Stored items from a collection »
=== Section Start ===
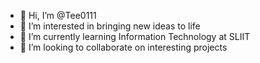 - 👋 Hi, I’m @Tee0111
- 👀 I’m interested in bringing new ideas to life
- 🌱 I’m currently learning Information Technology at SLIIT
- 💞️ I’m looking to collaborate on interesting projects
  
  

<!---
Tee0111/Tee0111 is a ✨ special ✨ repository because its `README.md` (this file) appears on your GitHub profile.
You can click the Preview link to take a look at your changes.
--->
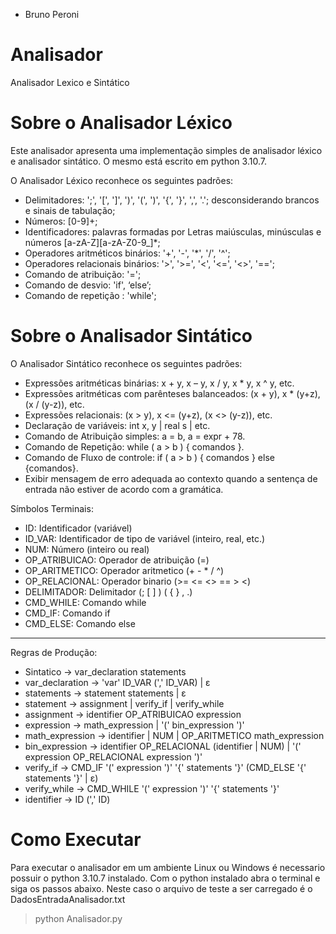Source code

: - Bruno Peroni

# Analisador
Analisador Lexico e Sintático


# Sobre o Analisador Léxico
Este analisador apresenta uma implementação simples de analisador léxico e analisador sintático. O mesmo está escrito em python 3.10.7. 

O Analisador Léxico reconhece os seguintes padrões:

- Delimitadores: ';', '[', ']', ')', '(', ')', '{', '}', ',', '.'; desconsiderando brancos e sinais de tabulação;
- Números: [0-9]+;
- Identificadores: palavras formadas por Letras maiúsculas, minúsculas e números [a-zA-Z][a-zA-Z0-9_]*;
- Operadores aritméticos binários: '+', '-', '*', '/', '^';
- Operadores relacionais binários: '>', '>=', '<', '<=', '<>', '==';
- Comando de atribuição: '=';
- Comando de desvio: 'if', ‘else’;
- Comando de repetição : 'while';

# Sobre o Analisador Sintático

O Analisador Sintático reconhece os seguintes padrões:

- Expressões aritméticas binárias: x + y, x – y, x / y, x * y, x ^ y, etc.
- Expressões aritméticas com parênteses balanceados: (x + y), x * (y+z), (x / (y-z)), etc.
- Expressões relacionais: (x > y), x <= (y+z), (x <> (y-z)), etc.
- Declaração de variáveis: int x, y | real s | etc.
- Comando de Atribuição simples: a = b, a = expr + 78.
- Comando de Repetição: while ( a > b ) { comandos }.
- Comando de Fluxo de controle: if ( a > b ) { comandos } else {comandos}.
- Exibir mensagem de erro adequada ao contexto quando a sentença de entrada não estiver de acordo com a gramática.

Símbolos Terminais:

- ID: Identificador (variável)
- ID_VAR: Identificador de tipo de variável (inteiro, real, etc.)
- NUM: Número (inteiro ou real)
- OP_ATRIBUICAO: Operador de atribuição (=)
- OP_ARITMETICO: Operador aritmetico (+ - * / ^)
- OP_RELACIONAL: Operador binario (>= <= <> == > <)
- DELIMITADOR: Delimitador (; [ ] ) ( { } , .)
- CMD_WHILE: Comando while
- CMD_IF: Comando if
- CMD_ELSE: Comando else

------------------

Regras de Produção:

- Sintatico -> var_declaration statements
- var_declaration -> 'var' ID_VAR (',' ID_VAR) | ε
- statements -> statement statements | ε
- statement -> assignment | verify_if | verify_while
- assignment -> identifier OP_ATRIBUICAO expression
- expression -> math_expression | '(' bin_expression ')'
- math_expression -> identifier | NUM | OP_ARITMETICO math_expression
- bin_expression -> identifier OP_RELACIONAL (identifier | NUM) | '(' expression OP_RELACIONAL expression ')'
- verify_if -> CMD_IF '(' expression ')' '{' statements '}' (CMD_ELSE '{' statements '}' | ε)
- verify_while -> CMD_WHILE '(' expression ')' '{' statements '}'
- identifier -> ID (',' ID)

# Como Executar

Para executar o analisador em um ambiente Linux ou Windows é necessario possuir o python 3.10.7 instalado. Com o python instalado abra o terminal e siga os passos abaixo.
Neste caso o arquivo de teste a ser carregado é o DadosEntradaAnalisador.txt

> python Analisador.py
=== Section End ===
Activity »
Give again, please, precisely the lines that begin the records and run through the line with "O Analisador Léxico reconhece" in it, keeping both end lines and dropping any pictures.

Result of this task »
 - 👋 Hi, I’m @Tee0111
- 👀 I’m interested in bringing new ideas to life
- 🌱 I’m currently learning Information Technology at SLIIT
- 💞️ I’m looking to collaborate on interesting projects
  
  

<!---
Tee0111/Tee0111 is a ✨ special ✨ repository because its `README.md` (this file) appears on your GitHub profile.
You can click the Preview link to take a look at your changes.
--->
Source code

: - Bruno Peroni

# Analisador
Analisador Lexico e Sintático


# Sobre o Analisador Léxico
Este analisador apresenta uma implementação simples de analisador léxico e analisador sintático. O mesmo está escrito em python 3.10.7. 

O Analisador Léxico reconhece os seguintes padrões:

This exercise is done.